> [ACTIVITY]:
Make an exact copy of all the records that follow, apart from the pictures.

> [SUPPLIED RECORDS]:
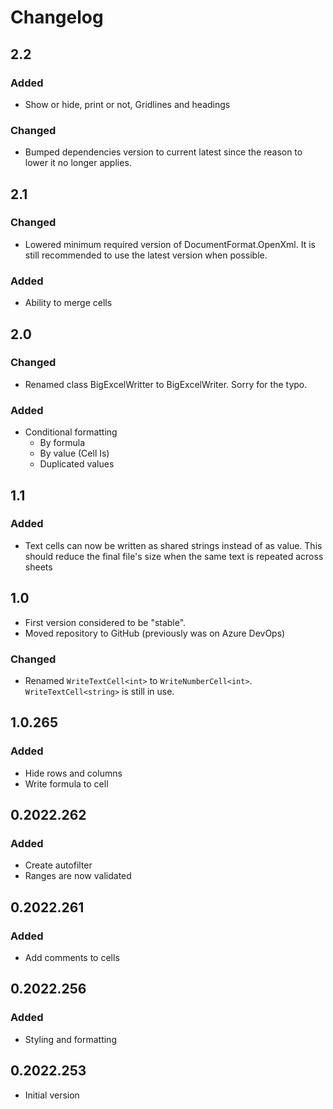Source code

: ﻿# Changelog

## 2.2
### Added
- Show or hide, print or not, Gridlines and headings
### Changed
- Bumped dependencies version to current latest since the reason to lower it no longer applies.

## 2.1
### Changed
- Lowered minimum required version of DocumentFormat.OpenXml. It is still recommended to use the latest version when possible.
### Added
- Ability to merge cells

## 2.0
### Changed
- Renamed class BigExcelWritter to BigExcelWriter.
  Sorry for the typo.
### Added
- Conditional formatting
    - By formula
    - By value (Cell Is)
    - Duplicated values

## 1.1
### Added
- Text cells can now be written as shared strings instead of as value. This should reduce the final file's size when the same text is repeated across sheets

## 1.0
- First version considered to be "stable".
- Moved repository to GitHub (previously was on Azure DevOps)
### Changed
- Renamed `WriteTextCell<int>` to `WriteNumberCell<int>`. `WriteTextCell<string>` is still in use.

## 1.0.265
### Added
- Hide rows and columns
- Write formula to cell

## 0.2022.262
### Added
- Create autofilter
- Ranges are now validated

## 0.2022.261
### Added
- Add comments to cells

## 0.2022.256
### Added
- Styling and formatting

## 0.2022.253
- Initial version
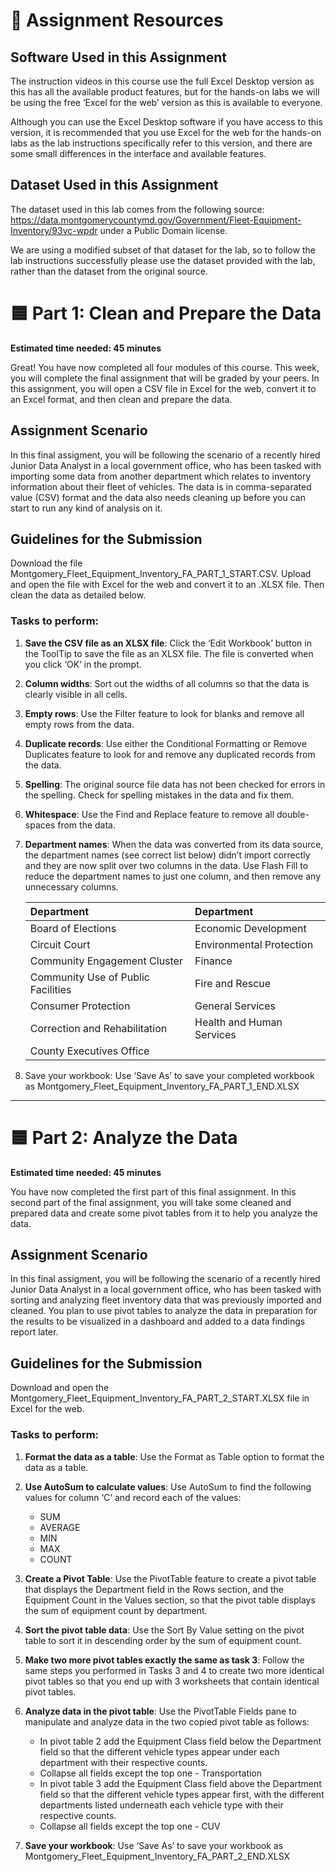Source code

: # 🧰 Assignment Resources

## Software Used in this Assignment

The instruction videos in this course use the full Excel Desktop version as this has all the available product features, but for the hands-on labs we will be using the free ‘Excel for the web’ version as this is available to everyone.

Although you can use the Excel Desktop software if you have access to this version, it is recommended that you use Excel for the web for the hands-on labs as the lab instructions specifically refer to this version, and there are some small differences in the interface and available features.

## Dataset Used in this Assignment

The dataset used in this lab comes from the following source: https://data.montgomerycountymd.gov/Government/Fleet-Equipment-Inventory/93vc-wpdr under a Public Domain license.

We are using a modified subset of that dataset for the lab, so to follow the lab instructions successfully please use the dataset provided with the lab, rather than the dataset from the original source.

# 🟦 Part 1: Clean and Prepare the Data

**Estimated time needed: 45 minutes**

Great! You have now completed all four modules of this course. This week, you will complete the final assignment that will be graded by your peers. In this assignment, you will open a CSV file in Excel for the web, convert it to an Excel format, and then clean and prepare the data.

## Assignment Scenario
In this final assigment, you will be following the scenario of a recently hired Junior Data Analyst in a local government office, who has been tasked with importing some data from another department which relates to inventory information about their fleet of vehicles. The data is in comma-separated value (CSV) format and the data also needs cleaning up before you can start to run any kind of analysis on it.

## Guidelines for the Submission
Download the file Montgomery_Fleet_Equipment_Inventory_FA_PART_1_START.CSV. Upload and open the file with Excel for the web and convert it to an .XLSX file. Then clean the data as detailed below.

### Tasks to perform:

1. **Save the CSV file as an XLSX file**: Click the ‘Edit Workbook’ button in the ToolTip to save the file as an XLSX file. The file is converted when you click ‘OK’ in the prompt.

2. **Column widths**: Sort out the widths of all columns so that the data is clearly visible in all cells.

3. **Empty rows**: Use the Filter feature to look for blanks and remove all empty rows from the data.

4. **Duplicate records**: Use either the Conditional Formatting or Remove Duplicates feature to look for and remove any duplicated records from the data.

5. **Spelling**: The original source file data has not been checked for errors in the spelling. Check for spelling mistakes in the data and fix them.

6. **Whitespace**: Use the Find and Replace feature to remove all double-spaces from the data.

7. **Department names**: When the data was converted from its data source, the department names (see correct list below) didn’t import correctly and they are now split over two columns in the data. Use Flash Fill to reduce the department names to just one column, and then remove any unnecessary columns.

    | Department  | Department |
    | :--- | :--- |
    | Board of Elections | Economic Development |
    | Circuit Court | Environmental Protection |
    | Community Engagement Cluster | Finance |
    | Community Use of Public Facilities | Fire and Rescue |
    | Consumer Protection | General Services |
    | Correction and Rehabilitation | Health and Human Services |
    | County Executives Office |  |

8. Save your workbook: Use ‘Save As’ to save your completed workbook as Montgomery_Fleet_Equipment_Inventory_FA_PART_1_END.XLSX

---

# 🟦 Part 2: Analyze the Data

**Estimated time needed: 45 minutes**

You have now completed the first part of this final assignment. In this second part of the final assignment, you will take some cleaned and prepared data and create some pivot tables from it to help you analyze the data.

## Assignment Scenario

In this final assigment, you will be following the scenario of a recently hired Junior Data Analyst in a local government office, who has been tasked with sorting and analyzing fleet inventory data that was previously imported and cleaned. You plan to use pivot tables to analyze the data in preparation for the results to be visualized in a dashboard and added to a data findings report later.

## Guidelines for the Submission

Download and open the Montgomery_Fleet_Equipment_Inventory_FA_PART_2_START.XLSX file in Excel for the web.

### Tasks to perform:

1. **Format the data as a table**: Use the Format as Table option to format the data as a table.

2. **Use AutoSum to calculate values**: Use AutoSum to find the following values for column ‘C’ and record each of the values:

    * SUM
    * AVERAGE
    * MIN
    * MAX
    * COUNT

3. **Create a Pivot Table**: Use the PivotTable feature to create a pivot table that displays the Department field in the Rows section, and the Equipment Count in the Values section, so that the pivot table displays the sum of equipment count by department.

4. **Sort the pivot table data**: Use the Sort By Value setting on the pivot table to sort it in descending order by the sum of equipment count.

5. **Make two more pivot tables exactly the same as task 3**: Follow the same steps you performed in Tasks 3 and 4 to create two more identical pivot tables so that you end up with 3 worksheets that contain identical pivot tables.

6. **Analyze data in the pivot table**: Use the PivotTable Fields pane to manipulate and analyze data in the two copied pivot table as follows:

    * In pivot table 2 add the Equipment Class field below the Department field so that the different vehicle types appear under each department with their respective counts.
    * Collapse all fields except the top one - Transportation
    * In pivot table 3 add the Equipment Class field above the Department field so that the different vehicle types appear first, with the different departments listed underneath each vehicle type with their respective counts.
    * Collapse all fields except the top one - CUV

7. **Save your workbook**: Use ‘Save As’ to save your workbook as Montgomery_Fleet_Equipment_Inventory_FA_PART_2_END.XLSX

> [TASK SOLUTION]:
Source code

: ﻿# Changelog

## 2.2
### Added
- Show or hide, print or not, Gridlines and headings
### Changed
- Bumped dependencies version to current latest since the reason to lower it no longer applies.

## 2.1
### Changed
- Lowered minimum required version of DocumentFormat.OpenXml. It is still recommended to use the latest version when possible.
### Added
- Ability to merge cells

## 2.0
### Changed
- Renamed class BigExcelWritter to BigExcelWriter.
  Sorry for the typo.
### Added
- Conditional formatting
    - By formula
    - By value (Cell Is)
    - Duplicated values

## 1.1
### Added
- Text cells can now be written as shared strings instead of as value. This should reduce the final file's size when the same text is repeated across sheets

## 1.0
- First version considered to be "stable".
- Moved repository to GitHub (previously was on Azure DevOps)
### Changed
- Renamed `WriteTextCell<int>` to `WriteNumberCell<int>`. `WriteTextCell<string>` is still in use.

## 1.0.265
### Added
- Hide rows and columns
- Write formula to cell

## 0.2022.262
### Added
- Create autofilter
- Ranges are now validated

## 0.2022.261
### Added
- Add comments to cells

## 0.2022.256
### Added
- Styling and formatting

## 0.2022.253
- Initial version
Source code

: # 🧰 Assignment Resources

## Software Used in this Assignment

The instruction videos in this course use the full Excel Desktop version as this has all the available product features, but for the hands-on labs we will be using the free ‘Excel for the web’ version as this is available to everyone.

Although you can use the Excel Desktop software if you have access to this version, it is recommended that you use Excel for the web for the hands-on labs as the lab instructions specifically refer to this version, and there are some small differences in the interface and available features.

## Dataset Used in this Assignment

The dataset used in this lab comes from the following source: https://data.montgomerycountymd.gov/Government/Fleet-Equipment-Inventory/93vc-wpdr under a Public Domain license.

We are using a modified subset of that dataset for the lab, so to follow the lab instructions successfully please use the dataset provided with the lab, rather than the dataset from the original source.

# 🟦 Part 1: Clean and Prepare the Data

**Estimated time needed: 45 minutes**

Great! You have now completed all four modules of this course. This week, you will complete the final assignment that will be graded by your peers. In this assignment, you will open a CSV file in Excel for the web, convert it to an Excel format, and then clean and prepare the data.

## Assignment Scenario
In this final assigment, you will be following the scenario of a recently hired Junior Data Analyst in a local government office, who has been tasked with importing some data from another department which relates to inventory information about their fleet of vehicles. The data is in comma-separated value (CSV) format and the data also needs cleaning up before you can start to run any kind of analysis on it.

## Guidelines for the Submission
Download the file Montgomery_Fleet_Equipment_Inventory_FA_PART_1_START.CSV. Upload and open the file with Excel for the web and convert it to an .XLSX file. Then clean the data as detailed below.

### Tasks to perform:

1. **Save the CSV file as an XLSX file**: Click the ‘Edit Workbook’ button in the ToolTip to save the file as an XLSX file. The file is converted when you click ‘OK’ in the prompt.

2. **Column widths**: Sort out the widths of all columns so that the data is clearly visible in all cells.

3. **Empty rows**: Use the Filter feature to look for blanks and remove all empty rows from the data.

4. **Duplicate records**: Use either the Conditional Formatting or Remove Duplicates feature to look for and remove any duplicated records from the data.

5. **Spelling**: The original source file data has not been checked for errors in the spelling. Check for spelling mistakes in the data and fix them.

6. **Whitespace**: Use the Find and Replace feature to remove all double-spaces from the data.

7. **Department names**: When the data was converted from its data source, the department names (see correct list below) didn’t import correctly and they are now split over two columns in the data. Use Flash Fill to reduce the department names to just one column, and then remove any unnecessary columns.

    | Department  | Department |
    | :--- | :--- |
    | Board of Elections | Economic Development |
    | Circuit Court | Environmental Protection |
    | Community Engagement Cluster | Finance |
    | Community Use of Public Facilities | Fire and Rescue |
    | Consumer Protection | General Services |
    | Correction and Rehabilitation | Health and Human Services |
    | County Executives Office |  |

8. Save your workbook: Use ‘Save As’ to save your completed workbook as Montgomery_Fleet_Equipment_Inventory_FA_PART_1_END.XLSX

---

# 🟦 Part 2: Analyze the Data

**Estimated time needed: 45 minutes**

You have now completed the first part of this final assignment. In this second part of the final assignment, you will take some cleaned and prepared data and create some pivot tables from it to help you analyze the data.

## Assignment Scenario

In this final assigment, you will be following the scenario of a recently hired Junior Data Analyst in a local government office, who has been tasked with sorting and analyzing fleet inventory data that was previously imported and cleaned. You plan to use pivot tables to analyze the data in preparation for the results to be visualized in a dashboard and added to a data findings report later.

## Guidelines for the Submission

Download and open the Montgomery_Fleet_Equipment_Inventory_FA_PART_2_START.XLSX file in Excel for the web.

### Tasks to perform:

1. **Format the data as a table**: Use the Format as Table option to format the data as a table.

2. **Use AutoSum to calculate values**: Use AutoSum to find the following values for column ‘C’ and record each of the values:

    * SUM
    * AVERAGE
    * MIN
    * MAX
    * COUNT

3. **Create a Pivot Table**: Use the PivotTable feature to create a pivot table that displays the Department field in the Rows section, and the Equipment Count in the Values section, so that the pivot table displays the sum of equipment count by department.

4. **Sort the pivot table data**: Use the Sort By Value setting on the pivot table to sort it in descending order by the sum of equipment count.

5. **Make two more pivot tables exactly the same as task 3**: Follow the same steps you performed in Tasks 3 and 4 to create two more identical pivot tables so that you end up with 3 worksheets that contain identical pivot tables.

6. **Analyze data in the pivot table**: Use the PivotTable Fields pane to manipulate and analyze data in the two copied pivot table as follows:

    * In pivot table 2 add the Equipment Class field below the Department field so that the different vehicle types appear under each department with their respective counts.
    * Collapse all fields except the top one - Transportation
    * In pivot table 3 add the Equipment Class field above the Department field so that the different vehicle types appear first, with the different departments listed underneath each vehicle type with their respective counts.
    * Collapse all fields except the top one - CUV

7. **Save your workbook**: Use ‘Save As’ to save your workbook as Montgomery_Fleet_Equipment_Inventory_FA_PART_2_END.XLSX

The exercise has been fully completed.